Las alas del deseo. Louise Weber 1866-1929
Tan desnuda como permitiera la noche, tan desnuda como para dejar que las manos de las otras mujeres y los sombreros de los hombres, a esas horas, devenidos en árboles indiscretos que tendían –como en los versos de Rimbaud– al cristal sus ramas con malicia, cayeran cerca. Cuando la piel no aparecía como el deseo pedía, el dibujo de un corazón rojo bordado en la ropa interior negra (un diseño simbólico que sabemos se parece más a la vulva que al césar del aparato circulatorio) salía a escena cada vez que lanzaba sus piernas al aire. La ilusión de éxtasis era perfecta, de inmediato y suspendiendo alaridos La Goulue caía al piso en un promisorio grand écart (apertura total de piernas). Nacía la noche.
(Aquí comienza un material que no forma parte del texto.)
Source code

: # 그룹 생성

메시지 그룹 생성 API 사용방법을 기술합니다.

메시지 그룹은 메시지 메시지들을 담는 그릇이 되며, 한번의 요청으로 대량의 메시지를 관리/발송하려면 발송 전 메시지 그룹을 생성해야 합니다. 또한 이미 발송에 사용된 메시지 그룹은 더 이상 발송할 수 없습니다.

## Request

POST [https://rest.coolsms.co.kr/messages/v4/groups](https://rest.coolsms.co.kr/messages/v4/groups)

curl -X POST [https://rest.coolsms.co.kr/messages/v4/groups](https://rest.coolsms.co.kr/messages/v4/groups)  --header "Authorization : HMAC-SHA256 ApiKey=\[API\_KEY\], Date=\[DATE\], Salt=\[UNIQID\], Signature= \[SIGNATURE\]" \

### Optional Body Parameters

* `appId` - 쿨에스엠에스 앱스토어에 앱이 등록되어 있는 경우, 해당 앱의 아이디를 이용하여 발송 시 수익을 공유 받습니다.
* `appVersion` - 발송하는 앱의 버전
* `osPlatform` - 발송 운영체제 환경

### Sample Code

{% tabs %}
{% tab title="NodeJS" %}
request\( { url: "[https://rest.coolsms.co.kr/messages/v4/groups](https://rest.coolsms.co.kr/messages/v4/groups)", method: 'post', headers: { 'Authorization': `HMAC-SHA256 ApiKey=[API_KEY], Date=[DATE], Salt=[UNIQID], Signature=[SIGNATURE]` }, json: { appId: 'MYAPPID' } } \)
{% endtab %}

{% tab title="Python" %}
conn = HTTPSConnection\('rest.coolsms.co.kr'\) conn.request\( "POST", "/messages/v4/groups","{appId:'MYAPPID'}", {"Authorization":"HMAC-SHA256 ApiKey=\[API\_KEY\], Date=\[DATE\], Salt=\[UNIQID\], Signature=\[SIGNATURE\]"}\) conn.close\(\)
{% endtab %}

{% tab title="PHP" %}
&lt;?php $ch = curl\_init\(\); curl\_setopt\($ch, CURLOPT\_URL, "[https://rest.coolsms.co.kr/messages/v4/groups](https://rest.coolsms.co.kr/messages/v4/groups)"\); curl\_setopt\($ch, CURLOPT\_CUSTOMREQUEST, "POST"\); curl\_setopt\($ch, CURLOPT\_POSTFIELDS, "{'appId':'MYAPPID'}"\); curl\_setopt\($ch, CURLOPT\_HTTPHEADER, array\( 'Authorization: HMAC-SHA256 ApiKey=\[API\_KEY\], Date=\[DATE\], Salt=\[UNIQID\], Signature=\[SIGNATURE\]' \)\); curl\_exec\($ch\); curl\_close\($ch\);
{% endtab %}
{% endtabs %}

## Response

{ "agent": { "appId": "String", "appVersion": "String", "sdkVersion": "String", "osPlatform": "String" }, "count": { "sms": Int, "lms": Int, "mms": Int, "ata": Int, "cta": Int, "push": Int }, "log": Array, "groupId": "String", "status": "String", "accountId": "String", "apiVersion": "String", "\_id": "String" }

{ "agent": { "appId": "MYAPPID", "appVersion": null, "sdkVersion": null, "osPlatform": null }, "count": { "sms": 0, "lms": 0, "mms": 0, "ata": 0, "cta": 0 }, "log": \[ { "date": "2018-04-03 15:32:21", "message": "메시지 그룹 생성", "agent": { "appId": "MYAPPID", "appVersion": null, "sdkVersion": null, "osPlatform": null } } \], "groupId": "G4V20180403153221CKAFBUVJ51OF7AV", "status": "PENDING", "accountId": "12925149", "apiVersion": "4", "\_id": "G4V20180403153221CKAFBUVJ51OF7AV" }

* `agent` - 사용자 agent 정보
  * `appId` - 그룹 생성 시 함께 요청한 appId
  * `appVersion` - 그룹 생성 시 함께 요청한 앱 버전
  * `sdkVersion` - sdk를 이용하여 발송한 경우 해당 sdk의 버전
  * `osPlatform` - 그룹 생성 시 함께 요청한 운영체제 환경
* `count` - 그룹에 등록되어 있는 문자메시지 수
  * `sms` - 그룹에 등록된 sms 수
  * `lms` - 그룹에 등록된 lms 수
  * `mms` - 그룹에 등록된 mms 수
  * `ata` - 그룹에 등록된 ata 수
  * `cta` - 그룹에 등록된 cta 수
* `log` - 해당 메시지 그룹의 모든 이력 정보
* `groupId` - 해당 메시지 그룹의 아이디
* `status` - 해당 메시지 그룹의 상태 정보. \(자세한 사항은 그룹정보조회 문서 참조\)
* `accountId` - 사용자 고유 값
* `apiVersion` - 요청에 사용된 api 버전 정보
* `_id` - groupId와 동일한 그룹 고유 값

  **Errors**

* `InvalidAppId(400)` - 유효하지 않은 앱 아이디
Cuando los caballos tiraban de los carros que cruzaban las calles de París y había más de cuarenta molinos de viento en la colina de Montmartre, el bebedor de absenta, el artista de huesos débiles, se sentaba en uno de los rincones del Moulin Rouge y dibujaba a Louise y a sus amigas. Pero aquella protección de colores duró un suspiro y no alcanzó para alimentar a la bailarina cuando sus piernas y su cola ya no entretenían a los sombreros de copa. El intento de una carrera como solista de show propio completó la frustración y fortaleció el olvido de la vigilia. Durante años vivió en un remolque estacionado en el Boulevard de Clichy, muy cerca del escenario de su fama, vendiendo cigarrillos y firmando autógrafos perdidos. Cuando murió la enterraron en un despintado cementerio suburbano sin bronces. En aquella tumba estuvo durante más de sesenta años, hasta que la imagen de la golosa del cancán –ahora sin cuerpo– volvió a ser atractiva y una comisión trasladó sus restos al cementerio de Montmartre. El segundo cortejo tuvo placa, homenaje, turistas y flores de ocasión. Aquel día el resplandor de unas piernas se apoderó de todas las grutas de Montmartre avizorando el aire de los sepulcros y cruzándolo de piruetas, posiciones perfectas para un erótico baile improvisado diluido en la herencia de un tiempo maldito.